The Council estimates that these local, state and federal codes and standards have already contributed an additional 150 average megawatts of savings.
The Northwest Power Planning Council’s 1991 Power Plan sets an ambitious goal of an additional 1,500 average megawatts of cost-effective efficiency savings by the end of the decade. So far, the Council’s tracking effort indicates that the region is on the path to achieving its conservation goals. Efficiency continues to be an attractive resource. Nearly one half of it is available for less than two-thirds of the cost of a new combined-cycle combustion turbine. It is environmentally benign. It is not subject to the risks of increasing fuel prices. Based on a Council staff analysis, even with natural gas price escalation rates at approximately 40 percent below those used in the 1991 plan, the acquisition of conservation resources of this magnitude remained regionally cost-effective. Analysis conducted by the Council also shows that if 30 percent of the energy savings now called for in the plan fail to materialize, the present value cost to the region would be approximately $1.8 billion higher.
Despite the successes of the past decade, there is reason to question whether the region can continue to acquire energy savings in the ways employed since the early 1980s. The changing utility environment may call into question the means by which we acquire the conservation resource.
There are two key factors in this new environment. First, the benchmark resource with which efficiency must compete is no longer a capital-intensive, long lead time, inflexible and expensive coal plant that costs two to three times more than the average efficiency resources. Now the competition is a low capital cost, short lead time, highly flexible and relatively clean natural gas-fired combustion turbine. The levelized cost of power from a combustion turbine is not much more than the cost of the average efficiency resource. At the very minimum, this implies that developers of efficiency must be very cost-conscious if they wish to compete.
In addition, because combustion turbines have low capital costs and the utility’s revenues are not reduced as they are with conservation, there will be slightly smaller impacts on rates with combustion turbines than with efficiency. Because the costs of the conservation are essentially all front-loaded capital costs, the rate impact of the conservation will be greatest in the near term. However, as gas prices rise, the power from combustion turbines will begin to be more expensive than most efficiency resources in the long run.

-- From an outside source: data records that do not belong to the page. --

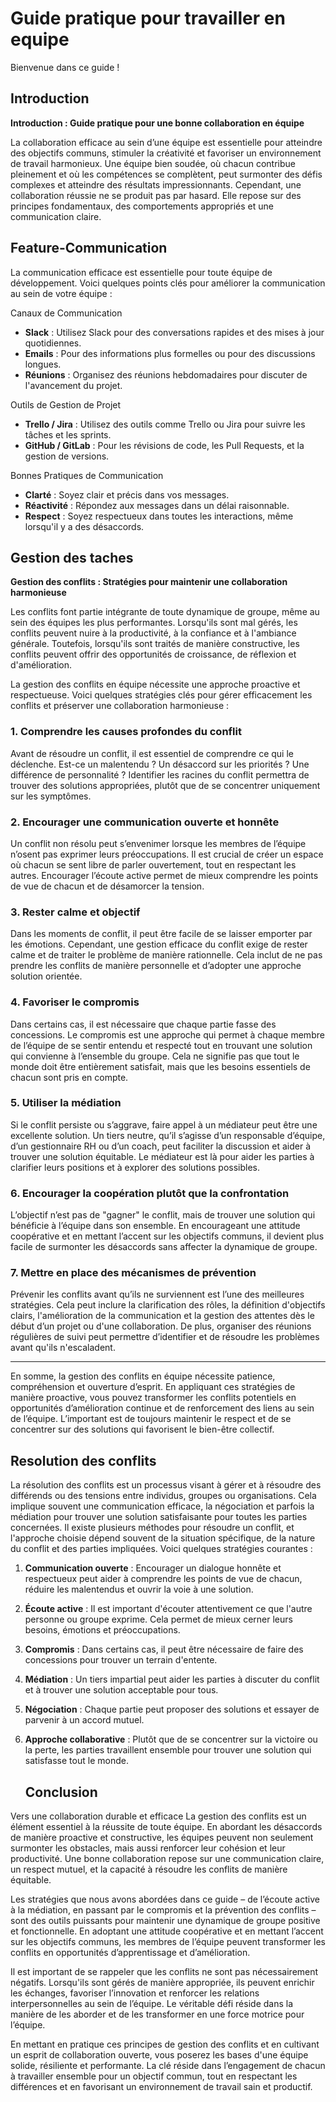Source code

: # Guide pratique pour travailler en equipe

Bienvenue dans ce guide ! 

## Introduction
**Introduction : Guide pratique pour une bonne collaboration en équipe**

La collaboration efficace au sein d’une équipe est essentielle pour atteindre des objectifs communs, stimuler la créativité et favoriser un environnement de travail harmonieux. Une équipe bien soudée, où chacun contribue pleinement et où les compétences se complètent, peut surmonter des défis complexes et atteindre des résultats impressionnants. Cependant, une collaboration réussie ne se produit pas par hasard. Elle repose sur des principes fondamentaux, des comportements appropriés et une communication claire.

## Feature-Communication

La communication efficace est essentielle pour toute équipe de développement. Voici quelques points clés pour améliorer la communication au sein de votre équipe :

 Canaux de Communication
   - **Slack** : Utilisez Slack pour des conversations rapides et des mises à jour quotidiennes.
   - **Emails** : Pour des informations plus formelles ou pour des discussions longues.
   - **Réunions** : Organisez des réunions hebdomadaires pour discuter de l'avancement du projet.

 Outils de Gestion de Projet
   - **Trello / Jira** : Utilisez des outils comme Trello ou Jira pour suivre les tâches et les sprints.
   - **GitHub / GitLab** : Pour les révisions de code, les Pull Requests, et la gestion de versions.

 Bonnes Pratiques de Communication
   - **Clarté** : Soyez clair et précis dans vos messages.
   - **Réactivité** : Répondez aux messages dans un délai raisonnable.
   - **Respect** : Soyez respectueux dans toutes les interactions, même lorsqu'il y a des désaccords.
   ## Gestion des taches
**Gestion des conflits : Stratégies pour maintenir une collaboration harmonieuse**

Les conflits font partie intégrante de toute dynamique de groupe, même au sein des équipes les plus performantes. Lorsqu'ils sont mal gérés, les conflits peuvent nuire à la productivité, à la confiance et à l'ambiance générale. Toutefois, lorsqu'ils sont traités de manière constructive, les conflits peuvent offrir des opportunités de croissance, de réflexion et d'amélioration.

La gestion des conflits en équipe nécessite une approche proactive et respectueuse. Voici quelques stratégies clés pour gérer efficacement les conflits et préserver une collaboration harmonieuse :

### 1. **Comprendre les causes profondes du conflit**
Avant de résoudre un conflit, il est essentiel de comprendre ce qui le déclenche. Est-ce un malentendu ? Un désaccord sur les priorités ? Une différence de personnalité ? Identifier les racines du conflit permettra de trouver des solutions appropriées, plutôt que de se concentrer uniquement sur les symptômes.

### 2. **Encourager une communication ouverte et honnête**
Un conflit non résolu peut s’envenimer lorsque les membres de l’équipe n’osent pas exprimer leurs préoccupations. Il est crucial de créer un espace où chacun se sent libre de parler ouvertement, tout en respectant les autres. Encourager l’écoute active permet de mieux comprendre les points de vue de chacun et de désamorcer la tension.

### 3. **Rester calme et objectif**
Dans les moments de conflit, il peut être facile de se laisser emporter par les émotions. Cependant, une gestion efficace du conflit exige de rester calme et de traiter le problème de manière rationnelle. Cela inclut de ne pas prendre les conflits de manière personnelle et d’adopter une approche solution orientée.

### 4. **Favoriser le compromis**
Dans certains cas, il est nécessaire que chaque partie fasse des concessions. Le compromis est une approche qui permet à chaque membre de l’équipe de se sentir entendu et respecté tout en trouvant une solution qui convienne à l’ensemble du groupe. Cela ne signifie pas que tout le monde doit être entièrement satisfait, mais que les besoins essentiels de chacun sont pris en compte.

### 5. **Utiliser la médiation**
Si le conflit persiste ou s’aggrave, faire appel à un médiateur peut être une excellente solution. Un tiers neutre, qu’il s’agisse d’un responsable d’équipe, d’un gestionnaire RH ou d’un coach, peut faciliter la discussion et aider à trouver une solution équitable. Le médiateur est là pour aider les parties à clarifier leurs positions et à explorer des solutions possibles.

### 6. **Encourager la coopération plutôt que la confrontation**
L’objectif n’est pas de "gagner" le conflit, mais de trouver une solution qui bénéficie à l’équipe dans son ensemble. En encourageant une attitude coopérative et en mettant l’accent sur les objectifs communs, il devient plus facile de surmonter les désaccords sans affecter la dynamique de groupe.

### 7. **Mettre en place des mécanismes de prévention**
Prévenir les conflits avant qu’ils ne surviennent est l’une des meilleures stratégies. Cela peut inclure la clarification des rôles, la définition d'objectifs clairs, l'amélioration de la communication et la gestion des attentes dès le début d’un projet ou d'une collaboration. De plus, organiser des réunions régulières de suivi peut permettre d’identifier et de résoudre les problèmes avant qu'ils n'escaladent.

---

En somme, la gestion des conflits en équipe nécessite patience, compréhension et ouverture d’esprit. En appliquant ces stratégies de manière proactive, vous pouvez transformer les conflits potentiels en opportunités d’amélioration continue et de renforcement des liens au sein de l’équipe. L’important est de toujours maintenir le respect et de se concentrer sur des solutions qui favorisent le bien-être collectif.

   ## Resolution des conflits
La résolution des conflits est un processus visant à gérer et à résoudre des différends ou des tensions entre individus, groupes ou organisations. Cela implique souvent une communication efficace, la négociation et parfois la médiation pour trouver une solution satisfaisante pour toutes les parties concernées. Il existe plusieurs méthodes pour résoudre un conflit, et l'approche choisie dépend souvent de la situation spécifique, de la nature du conflit et des parties impliquées. Voici quelques stratégies courantes :

1. **Communication ouverte** : Encourager un dialogue honnête et respectueux peut aider à comprendre les points de vue de chacun, réduire les malentendus et ouvrir la voie à une solution.

2. **Écoute active** : Il est important d'écouter attentivement ce que l'autre personne ou groupe exprime. Cela permet de mieux cerner leurs besoins, émotions et préoccupations.

3. **Compromis** : Dans certains cas, il peut être nécessaire de faire des concessions pour trouver un terrain d'entente.

4. **Médiation** : Un tiers impartial peut aider les parties à discuter du conflit et à trouver une solution acceptable pour tous.

5. **Négociation** : Chaque partie peut proposer des solutions et essayer de parvenir à un accord mutuel.

6. **Approche collaborative** : Plutôt que de se concentrer sur la victoire ou la perte, les parties travaillent ensemble pour trouver une solution qui satisfasse tout le monde.


   ## Conclusion
Vers une collaboration durable et efficace
La gestion des conflits est un élément essentiel à la réussite de toute équipe. En abordant les désaccords de manière proactive et constructive, les équipes peuvent non seulement surmonter les obstacles, mais aussi renforcer leur cohésion et leur productivité. Une bonne collaboration repose sur une communication claire, un respect mutuel, et la capacité à résoudre les conflits de manière équitable.

Les stratégies que nous avons abordées dans ce guide – de l’écoute active à la médiation, en passant par le compromis et la prévention des conflits – sont des outils puissants pour maintenir une dynamique de groupe positive et fonctionnelle. En adoptant une attitude coopérative et en mettant l’accent sur les objectifs communs, les membres de l’équipe peuvent transformer les conflits en opportunités d’apprentissage et d’amélioration.

Il est important de se rappeler que les conflits ne sont pas nécessairement négatifs. Lorsqu'ils sont gérés de manière appropriée, ils peuvent enrichir les échanges, favoriser l’innovation et renforcer les relations interpersonnelles au sein de l’équipe. Le véritable défi réside dans la manière de les aborder et de les transformer en une force motrice pour l’équipe.

En mettant en pratique ces principes de gestion des conflits et en cultivant un esprit de collaboration ouverte, vous poserez les bases d'une équipe solide, résiliente et performante. La clé réside dans l’engagement de chacun à travailler ensemble pour un objectif commun, tout en respectant les différences et en favorisant un environnement de travail sain et productif.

The rate impacts of conservation interact with the second major factor in the changing utility environment — increasing utility concerns about their competitiveness. As the utility industry restructures itself in response to ongoing technological and regulatory changes, many utilities are becoming concerned about their ability to be competitive suppliers. This is certainly the case with the Bonneville Power Administration’s concerns about being a competitive wholesale supplier of electricity. It is also a concern for some retail utilities that fear the loss of major industrial or commercial customers to lower-price power providers. Some are beginning to question whether demand-side management can be sustained in a more competitive utility environment. Will utilities concerned about near-term rate competitiveness continue to invest in a long-term resource like efficiency?